EXERCISE INSTRUCTIONS:
When you return the material, keep every line exactly as it is and omit the pictures.
[RECORDS PROVIDED — start]
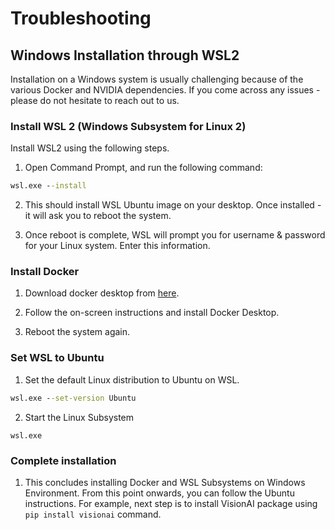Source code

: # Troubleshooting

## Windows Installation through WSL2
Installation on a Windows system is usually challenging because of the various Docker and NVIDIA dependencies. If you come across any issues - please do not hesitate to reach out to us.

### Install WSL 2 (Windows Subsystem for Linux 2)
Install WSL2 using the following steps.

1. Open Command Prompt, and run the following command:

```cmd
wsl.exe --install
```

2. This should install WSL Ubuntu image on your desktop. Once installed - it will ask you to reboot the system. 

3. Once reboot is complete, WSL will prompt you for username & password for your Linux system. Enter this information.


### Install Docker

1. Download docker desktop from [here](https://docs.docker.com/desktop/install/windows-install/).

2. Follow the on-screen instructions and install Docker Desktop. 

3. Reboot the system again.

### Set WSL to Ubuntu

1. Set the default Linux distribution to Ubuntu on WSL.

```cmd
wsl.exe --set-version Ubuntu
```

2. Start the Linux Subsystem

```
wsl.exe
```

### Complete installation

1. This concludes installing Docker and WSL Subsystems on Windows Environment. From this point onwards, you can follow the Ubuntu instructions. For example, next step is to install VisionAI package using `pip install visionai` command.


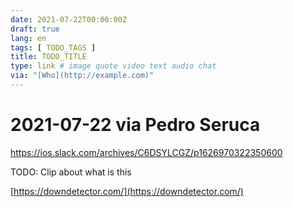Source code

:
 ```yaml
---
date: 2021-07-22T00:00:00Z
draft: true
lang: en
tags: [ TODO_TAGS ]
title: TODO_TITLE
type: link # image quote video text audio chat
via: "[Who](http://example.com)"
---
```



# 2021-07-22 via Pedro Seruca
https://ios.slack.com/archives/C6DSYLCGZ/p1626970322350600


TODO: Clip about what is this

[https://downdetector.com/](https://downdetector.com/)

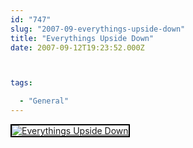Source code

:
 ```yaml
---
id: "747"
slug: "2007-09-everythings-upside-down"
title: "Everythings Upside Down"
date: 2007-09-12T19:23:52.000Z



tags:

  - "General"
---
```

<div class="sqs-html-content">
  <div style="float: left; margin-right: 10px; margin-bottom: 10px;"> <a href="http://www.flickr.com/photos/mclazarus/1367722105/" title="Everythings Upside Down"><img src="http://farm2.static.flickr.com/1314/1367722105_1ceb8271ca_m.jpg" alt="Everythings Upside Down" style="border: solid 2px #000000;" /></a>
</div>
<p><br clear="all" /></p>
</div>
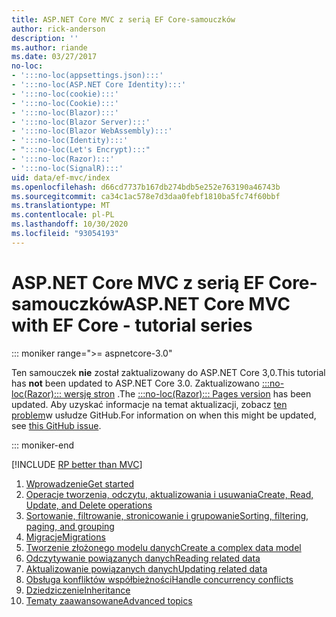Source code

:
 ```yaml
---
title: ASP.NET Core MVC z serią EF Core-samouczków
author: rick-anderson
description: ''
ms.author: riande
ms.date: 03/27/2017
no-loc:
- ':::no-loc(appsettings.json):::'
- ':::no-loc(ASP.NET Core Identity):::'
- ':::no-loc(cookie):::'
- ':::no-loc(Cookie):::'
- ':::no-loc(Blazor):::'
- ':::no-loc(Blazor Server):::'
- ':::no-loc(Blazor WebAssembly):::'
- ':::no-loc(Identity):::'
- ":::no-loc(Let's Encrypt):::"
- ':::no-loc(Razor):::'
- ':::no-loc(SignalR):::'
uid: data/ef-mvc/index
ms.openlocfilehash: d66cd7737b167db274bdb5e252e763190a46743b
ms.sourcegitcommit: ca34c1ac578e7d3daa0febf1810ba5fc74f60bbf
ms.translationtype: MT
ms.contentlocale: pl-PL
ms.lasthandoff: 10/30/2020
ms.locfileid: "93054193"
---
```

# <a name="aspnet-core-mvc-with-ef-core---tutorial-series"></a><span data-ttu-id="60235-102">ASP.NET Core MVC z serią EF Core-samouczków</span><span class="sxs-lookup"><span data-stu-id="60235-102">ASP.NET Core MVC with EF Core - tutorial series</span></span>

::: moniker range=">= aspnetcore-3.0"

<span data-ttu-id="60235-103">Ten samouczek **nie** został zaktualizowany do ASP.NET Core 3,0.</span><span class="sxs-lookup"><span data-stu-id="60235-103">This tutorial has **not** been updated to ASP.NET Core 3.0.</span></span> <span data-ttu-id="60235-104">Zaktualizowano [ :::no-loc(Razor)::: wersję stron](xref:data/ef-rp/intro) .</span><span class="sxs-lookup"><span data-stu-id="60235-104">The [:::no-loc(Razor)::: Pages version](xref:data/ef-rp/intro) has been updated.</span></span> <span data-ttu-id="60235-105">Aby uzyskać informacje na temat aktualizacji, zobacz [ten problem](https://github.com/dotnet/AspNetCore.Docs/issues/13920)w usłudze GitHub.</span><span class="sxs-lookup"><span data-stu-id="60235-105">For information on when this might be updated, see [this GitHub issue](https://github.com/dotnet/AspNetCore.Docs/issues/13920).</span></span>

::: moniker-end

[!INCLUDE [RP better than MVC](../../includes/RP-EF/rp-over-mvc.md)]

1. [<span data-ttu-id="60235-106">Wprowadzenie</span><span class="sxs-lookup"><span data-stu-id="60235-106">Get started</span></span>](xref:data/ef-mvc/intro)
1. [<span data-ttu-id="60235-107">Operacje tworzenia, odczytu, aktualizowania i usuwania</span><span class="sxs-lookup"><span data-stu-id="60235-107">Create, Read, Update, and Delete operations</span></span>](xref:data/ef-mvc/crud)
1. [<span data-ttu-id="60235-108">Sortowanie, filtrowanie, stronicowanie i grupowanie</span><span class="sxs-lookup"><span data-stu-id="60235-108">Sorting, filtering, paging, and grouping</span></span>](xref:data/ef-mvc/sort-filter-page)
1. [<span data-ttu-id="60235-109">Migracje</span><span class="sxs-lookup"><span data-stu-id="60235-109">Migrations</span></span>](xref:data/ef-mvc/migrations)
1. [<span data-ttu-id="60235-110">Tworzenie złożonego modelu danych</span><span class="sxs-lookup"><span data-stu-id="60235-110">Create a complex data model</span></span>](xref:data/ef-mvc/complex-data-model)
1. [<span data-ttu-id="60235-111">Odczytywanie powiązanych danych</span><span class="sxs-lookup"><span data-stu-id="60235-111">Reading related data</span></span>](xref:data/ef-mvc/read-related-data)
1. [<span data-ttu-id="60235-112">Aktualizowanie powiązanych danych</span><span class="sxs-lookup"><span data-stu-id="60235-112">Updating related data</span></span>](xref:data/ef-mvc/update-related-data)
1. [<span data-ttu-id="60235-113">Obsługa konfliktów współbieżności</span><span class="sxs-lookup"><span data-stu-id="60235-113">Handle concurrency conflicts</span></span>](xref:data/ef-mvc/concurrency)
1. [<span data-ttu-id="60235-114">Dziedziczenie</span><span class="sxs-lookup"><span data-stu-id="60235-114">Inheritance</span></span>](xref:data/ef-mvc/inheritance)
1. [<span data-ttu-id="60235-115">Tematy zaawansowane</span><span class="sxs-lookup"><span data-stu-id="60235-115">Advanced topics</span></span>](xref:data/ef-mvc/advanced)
[RECORDS PROVIDED — finish]
EXERCISE RESULT:
Source code

: # Troubleshooting

## Windows Installation through WSL2
Installation on a Windows system is usually challenging because of the various Docker and NVIDIA dependencies. If you come across any issues - please do not hesitate to reach out to us.

### Install WSL 2 (Windows Subsystem for Linux 2)
Install WSL2 using the following steps.

1. Open Command Prompt, and run the following command:

```cmd
wsl.exe --install
```

2. This should install WSL Ubuntu image on your desktop. Once installed - it will ask you to reboot the system. 

3. Once reboot is complete, WSL will prompt you for username & password for your Linux system. Enter this information.


### Install Docker

1. Download docker desktop from [here](https://docs.docker.com/desktop/install/windows-install/).

2. Follow the on-screen instructions and install Docker Desktop. 

3. Reboot the system again.

### Set WSL to Ubuntu

1. Set the default Linux distribution to Ubuntu on WSL.

```cmd
wsl.exe --set-version Ubuntu
```

2. Start the Linux Subsystem

```
wsl.exe
```

### Complete installation

1. This concludes installing Docker and WSL Subsystems on Windows Environment. From this point onwards, you can follow the Ubuntu instructions. For example, next step is to install VisionAI package using `pip install visionai` command.


Source code

:
 ```yaml
---
date: 2021-07-22T00:00:00Z
draft: true
lang: en
tags: [ TODO_TAGS ]
title: TODO_TITLE
type: link # image quote video text audio chat
via: "[Who](http://example.com)"
---
```



# 2021-07-22 via Pedro Seruca
https://ios.slack.com/archives/C6DSYLCGZ/p1626970322350600


TODO: Clip about what is this

[https://downdetector.com/](https://downdetector.com/)

Source code

:
 ```yaml
---
id: "747"
slug: "2007-09-everythings-upside-down"
title: "Everythings Upside Down"
date: 2007-09-12T19:23:52.000Z



tags:

  - "General"
---
```

<div class="sqs-html-content">
  <div style="float: left; margin-right: 10px; margin-bottom: 10px;"> <a href="http://www.flickr.com/photos/mclazarus/1367722105/" title="Everythings Upside Down"><img src="http://farm2.static.flickr.com/1314/1367722105_1ceb8271ca_m.jpg" alt="Everythings Upside Down" style="border: solid 2px #000000;" /></a>
</div>
<p><br clear="all" /></p>
</div>
Source code

:
 ```yaml
---
title: ASP.NET Core MVC z serią EF Core-samouczków
author: rick-anderson
description: ''
ms.author: riande
ms.date: 03/27/2017
no-loc:
- ':::no-loc(appsettings.json):::'
- ':::no-loc(ASP.NET Core Identity):::'
- ':::no-loc(cookie):::'
- ':::no-loc(Cookie):::'
- ':::no-loc(Blazor):::'
- ':::no-loc(Blazor Server):::'
- ':::no-loc(Blazor WebAssembly):::'
- ':::no-loc(Identity):::'
- ":::no-loc(Let's Encrypt):::"
- ':::no-loc(Razor):::'
- ':::no-loc(SignalR):::'
uid: data/ef-mvc/index
ms.openlocfilehash: d66cd7737b167db274bdb5e252e763190a46743b
ms.sourcegitcommit: ca34c1ac578e7d3daa0febf1810ba5fc74f60bbf
ms.translationtype: MT
ms.contentlocale: pl-PL
ms.lasthandoff: 10/30/2020
ms.locfileid: "93054193"
---
```

# <a name="aspnet-core-mvc-with-ef-core---tutorial-series"></a><span data-ttu-id="60235-102">ASP.NET Core MVC z serią EF Core-samouczków</span><span class="sxs-lookup"><span data-stu-id="60235-102">ASP.NET Core MVC with EF Core - tutorial series</span></span>

::: moniker range=">= aspnetcore-3.0"

<span data-ttu-id="60235-103">Ten samouczek **nie** został zaktualizowany do ASP.NET Core 3,0.</span><span class="sxs-lookup"><span data-stu-id="60235-103">This tutorial has **not** been updated to ASP.NET Core 3.0.</span></span> <span data-ttu-id="60235-104">Zaktualizowano [ :::no-loc(Razor)::: wersję stron](xref:data/ef-rp/intro) .</span><span class="sxs-lookup"><span data-stu-id="60235-104">The [:::no-loc(Razor)::: Pages version](xref:data/ef-rp/intro) has been updated.</span></span> <span data-ttu-id="60235-105">Aby uzyskać informacje na temat aktualizacji, zobacz [ten problem](https://github.com/dotnet/AspNetCore.Docs/issues/13920)w usłudze GitHub.</span><span class="sxs-lookup"><span data-stu-id="60235-105">For information on when this might be updated, see [this GitHub issue](https://github.com/dotnet/AspNetCore.Docs/issues/13920).</span></span>

::: moniker-end

[!INCLUDE [RP better than MVC](../../includes/RP-EF/rp-over-mvc.md)]

1. [<span data-ttu-id="60235-106">Wprowadzenie</span><span class="sxs-lookup"><span data-stu-id="60235-106">Get started</span></span>](xref:data/ef-mvc/intro)
1. [<span data-ttu-id="60235-107">Operacje tworzenia, odczytu, aktualizowania i usuwania</span><span class="sxs-lookup"><span data-stu-id="60235-107">Create, Read, Update, and Delete operations</span></span>](xref:data/ef-mvc/crud)
1. [<span data-ttu-id="60235-108">Sortowanie, filtrowanie, stronicowanie i grupowanie</span><span class="sxs-lookup"><span data-stu-id="60235-108">Sorting, filtering, paging, and grouping</span></span>](xref:data/ef-mvc/sort-filter-page)
1. [<span data-ttu-id="60235-109">Migracje</span><span class="sxs-lookup"><span data-stu-id="60235-109">Migrations</span></span>](xref:data/ef-mvc/migrations)
1. [<span data-ttu-id="60235-110">Tworzenie złożonego modelu danych</span><span class="sxs-lookup"><span data-stu-id="60235-110">Create a complex data model</span></span>](xref:data/ef-mvc/complex-data-model)
1. [<span data-ttu-id="60235-111">Odczytywanie powiązanych danych</span><span class="sxs-lookup"><span data-stu-id="60235-111">Reading related data</span></span>](xref:data/ef-mvc/read-related-data)
1. [<span data-ttu-id="60235-112">Aktualizowanie powiązanych danych</span><span class="sxs-lookup"><span data-stu-id="60235-112">Updating related data</span></span>](xref:data/ef-mvc/update-related-data)
1. [<span data-ttu-id="60235-113">Obsługa konfliktów współbieżności</span><span class="sxs-lookup"><span data-stu-id="60235-113">Handle concurrency conflicts</span></span>](xref:data/ef-mvc/concurrency)
1. [<span data-ttu-id="60235-114">Dziedziczenie</span><span class="sxs-lookup"><span data-stu-id="60235-114">Inheritance</span></span>](xref:data/ef-mvc/inheritance)
1. [<span data-ttu-id="60235-115">Tematy zaawansowane</span><span class="sxs-lookup"><span data-stu-id="60235-115">Advanced topics</span></span>](xref:data/ef-mvc/advanced)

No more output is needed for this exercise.